> PROBLEM DETAILS
Every line from the one with "### Objectives" to the one with "### Github Branch", including those two, is to be copied exactly; all other lines of the entries below are left out.

> RECORDS FOR THIS EXERCISE

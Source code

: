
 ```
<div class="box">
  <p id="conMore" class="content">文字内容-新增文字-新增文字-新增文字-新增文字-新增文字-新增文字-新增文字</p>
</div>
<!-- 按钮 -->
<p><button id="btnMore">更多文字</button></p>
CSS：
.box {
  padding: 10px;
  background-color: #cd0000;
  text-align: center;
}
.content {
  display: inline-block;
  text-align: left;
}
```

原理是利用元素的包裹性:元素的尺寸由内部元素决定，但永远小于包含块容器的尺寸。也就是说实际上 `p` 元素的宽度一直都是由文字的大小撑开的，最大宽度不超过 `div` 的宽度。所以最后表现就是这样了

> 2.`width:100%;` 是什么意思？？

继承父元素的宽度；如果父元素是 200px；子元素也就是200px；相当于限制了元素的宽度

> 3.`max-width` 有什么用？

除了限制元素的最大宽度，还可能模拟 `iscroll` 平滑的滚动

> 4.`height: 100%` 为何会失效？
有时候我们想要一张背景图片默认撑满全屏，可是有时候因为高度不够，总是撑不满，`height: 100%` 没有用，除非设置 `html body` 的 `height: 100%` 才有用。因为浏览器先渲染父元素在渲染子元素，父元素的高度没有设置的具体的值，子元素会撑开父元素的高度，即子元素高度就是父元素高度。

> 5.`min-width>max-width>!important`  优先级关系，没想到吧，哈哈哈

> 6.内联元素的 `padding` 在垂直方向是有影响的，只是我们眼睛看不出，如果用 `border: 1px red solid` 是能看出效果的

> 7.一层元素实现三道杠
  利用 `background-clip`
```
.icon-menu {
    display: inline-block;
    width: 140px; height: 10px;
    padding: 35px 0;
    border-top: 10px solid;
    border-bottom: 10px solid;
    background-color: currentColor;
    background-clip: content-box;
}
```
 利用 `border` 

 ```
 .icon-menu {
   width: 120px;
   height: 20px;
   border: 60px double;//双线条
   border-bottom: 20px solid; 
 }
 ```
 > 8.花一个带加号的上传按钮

==

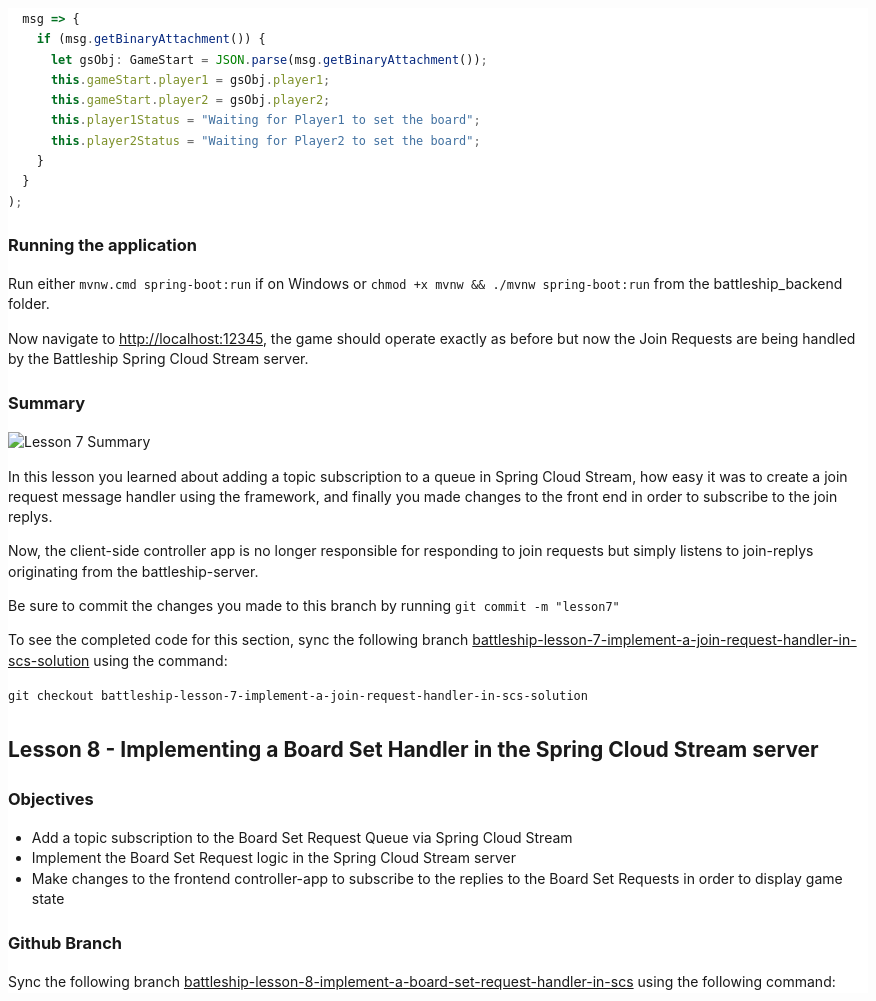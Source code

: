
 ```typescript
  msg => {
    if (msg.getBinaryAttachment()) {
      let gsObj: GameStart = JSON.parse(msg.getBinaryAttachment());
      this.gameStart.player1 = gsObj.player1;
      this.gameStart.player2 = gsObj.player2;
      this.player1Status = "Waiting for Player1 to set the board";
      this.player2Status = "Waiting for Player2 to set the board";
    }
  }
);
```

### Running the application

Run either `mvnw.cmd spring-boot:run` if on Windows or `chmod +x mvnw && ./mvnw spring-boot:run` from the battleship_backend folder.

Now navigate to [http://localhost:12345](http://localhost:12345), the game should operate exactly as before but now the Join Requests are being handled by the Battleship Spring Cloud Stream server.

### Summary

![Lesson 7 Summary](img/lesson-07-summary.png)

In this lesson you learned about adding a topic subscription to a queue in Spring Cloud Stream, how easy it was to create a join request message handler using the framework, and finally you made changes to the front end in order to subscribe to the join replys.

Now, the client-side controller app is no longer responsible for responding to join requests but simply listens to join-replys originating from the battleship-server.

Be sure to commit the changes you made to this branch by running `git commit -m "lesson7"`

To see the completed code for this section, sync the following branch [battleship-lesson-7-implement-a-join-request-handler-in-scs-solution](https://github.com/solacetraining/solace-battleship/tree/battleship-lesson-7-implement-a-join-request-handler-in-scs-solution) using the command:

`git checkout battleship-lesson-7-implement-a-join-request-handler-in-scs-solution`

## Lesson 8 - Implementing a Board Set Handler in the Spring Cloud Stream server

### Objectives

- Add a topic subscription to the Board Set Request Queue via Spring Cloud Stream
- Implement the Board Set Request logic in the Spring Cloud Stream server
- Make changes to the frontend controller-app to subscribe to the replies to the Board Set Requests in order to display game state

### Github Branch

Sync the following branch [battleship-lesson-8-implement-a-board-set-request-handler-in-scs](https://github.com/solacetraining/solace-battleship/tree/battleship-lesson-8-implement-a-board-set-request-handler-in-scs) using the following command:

> RESULT OF THIS EXERCISE
### Objectives

- Add a topic subscription to the Board Set Request Queue via Spring Cloud Stream
- Implement the Board Set Request logic in the Spring Cloud Stream server
- Make changes to the frontend controller-app to subscribe to the replies to the Board Set Requests in order to display game state

### Github Branch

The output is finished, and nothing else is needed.